Aim of the exercise
In the listing that follows, locate the line containing "Supply the MD5 hash of one of the backdoors." and the line containing "Note: When you". Retype exactly those two lines and every line between them, and nothing more.

Material provided
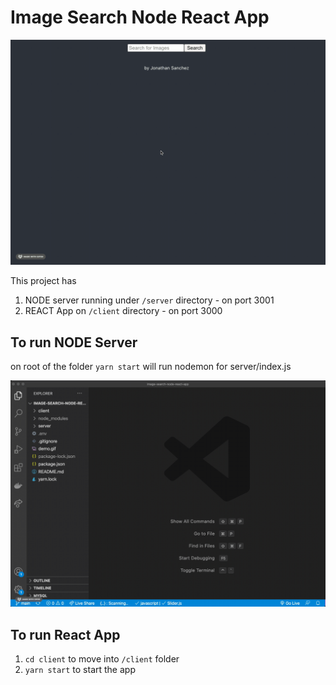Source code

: # Image Search Node React App

![Image Search Node React App](demo.gif)

This project has
1. NODE server running under `/server` directory - on port 3001
2. REACT App on `/client` directory - on port 3000

## To run NODE Server 
on root of the folder `yarn start` will run nodemon for server/index.js

![Demo into how to run it](run-demo.gif)

## To run React App
1. `cd client` to move into `/client` folder
2. `yarn start` to start the app
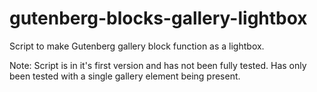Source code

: # gutenberg-blocks-gallery-lightbox
Script to make Gutenberg gallery block function as a lightbox.

Note: Script is in it's first version and has not been fully tested. Has only been tested with a single gallery element being present.
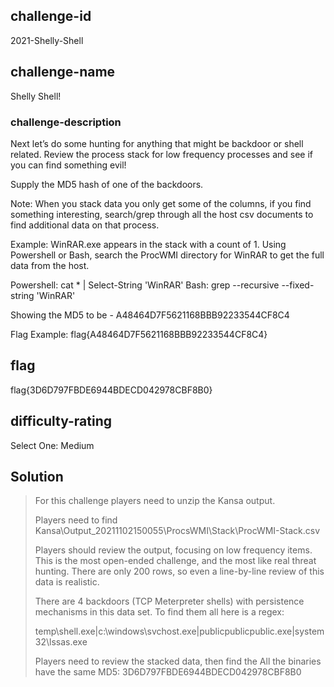 ## challenge-id
2021-Shelly-Shell

## challenge-name
Shelly Shell!

### challenge-description
Next let’s do some hunting for anything that might be backdoor or shell related. Review the process stack for low frequency processes and see if you can find something evil! 

Supply the MD5 hash of one of the backdoors. 

Note: When you stack data you only get some of the columns, if you find something interesting, search/grep through all the host csv documents to find additional data on that process. 

Example: WinRAR.exe appears in the stack with a count of 1. Using Powershell or Bash, search the ProcWMI directory for WinRAR to get the full data from the host.

Powershell: cat * | Select-String 'WinRAR'
Bash: grep --recursive --fixed-string 'WinRAR'

Showing the MD5 to be - A48464D7F5621168BBB92233544CF8C4

Flag Example:
flag{A48464D7F5621168BBB92233544CF8C4}

## flag
flag{3D6D797FBDE6944BDECD042978CBF8B0}

## difficulty-rating
Select One: 
Medium


## Solution 
>
> For this challenge players need to unzip the Kansa output.
>
> Players need to find Kansa\Output_20211102150055\ProcsWMI\Stack\ProcWMI-Stack.csv
> 
> Players should review the output, focusing on low frequency items. This is the most open-ended challenge, and the most like real threat hunting. There are only 200 rows, so even a line-by-line review of this data is realistic. 
> 
> There are 4 backdoors (TCP Meterpreter shells) with persistence mechanisms in this data set. To find them all here is a regex:
> 
> temp\\shell.exe|c:\\windows\\svchost\.exe|publicpublicpublic\.exe|system32\\lssas.exe
>
> Players need to review the stacked data, then find the
> All the binaries have the same MD5: 3D6D797FBDE6944BDECD042978CBF8B0
> 



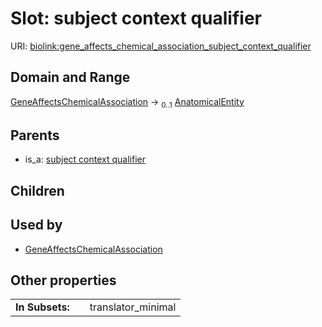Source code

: 
# Slot: subject context qualifier




URI: [biolink:gene_affects_chemical_association_subject_context_qualifier](https://w3id.org/biolink/vocab/gene_affects_chemical_association_subject_context_qualifier)


## Domain and Range

[GeneAffectsChemicalAssociation](GeneAffectsChemicalAssociation.md) &#8594;  <sub>0..1</sub> [AnatomicalEntity](AnatomicalEntity.md)

## Parents

 *  is_a: [subject context qualifier](subject_context_qualifier.md)

## Children


## Used by

 * [GeneAffectsChemicalAssociation](GeneAffectsChemicalAssociation.md)

## Other properties

|  |  |  |
| --- | --- | --- |
| **In Subsets:** | | translator_minimal |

Finished task
Supply the MD5 hash of one of the backdoors. 

Note: When you stack data you only get some of the columns, if you find something interesting, search/grep through all the host csv documents to find additional data on that process. 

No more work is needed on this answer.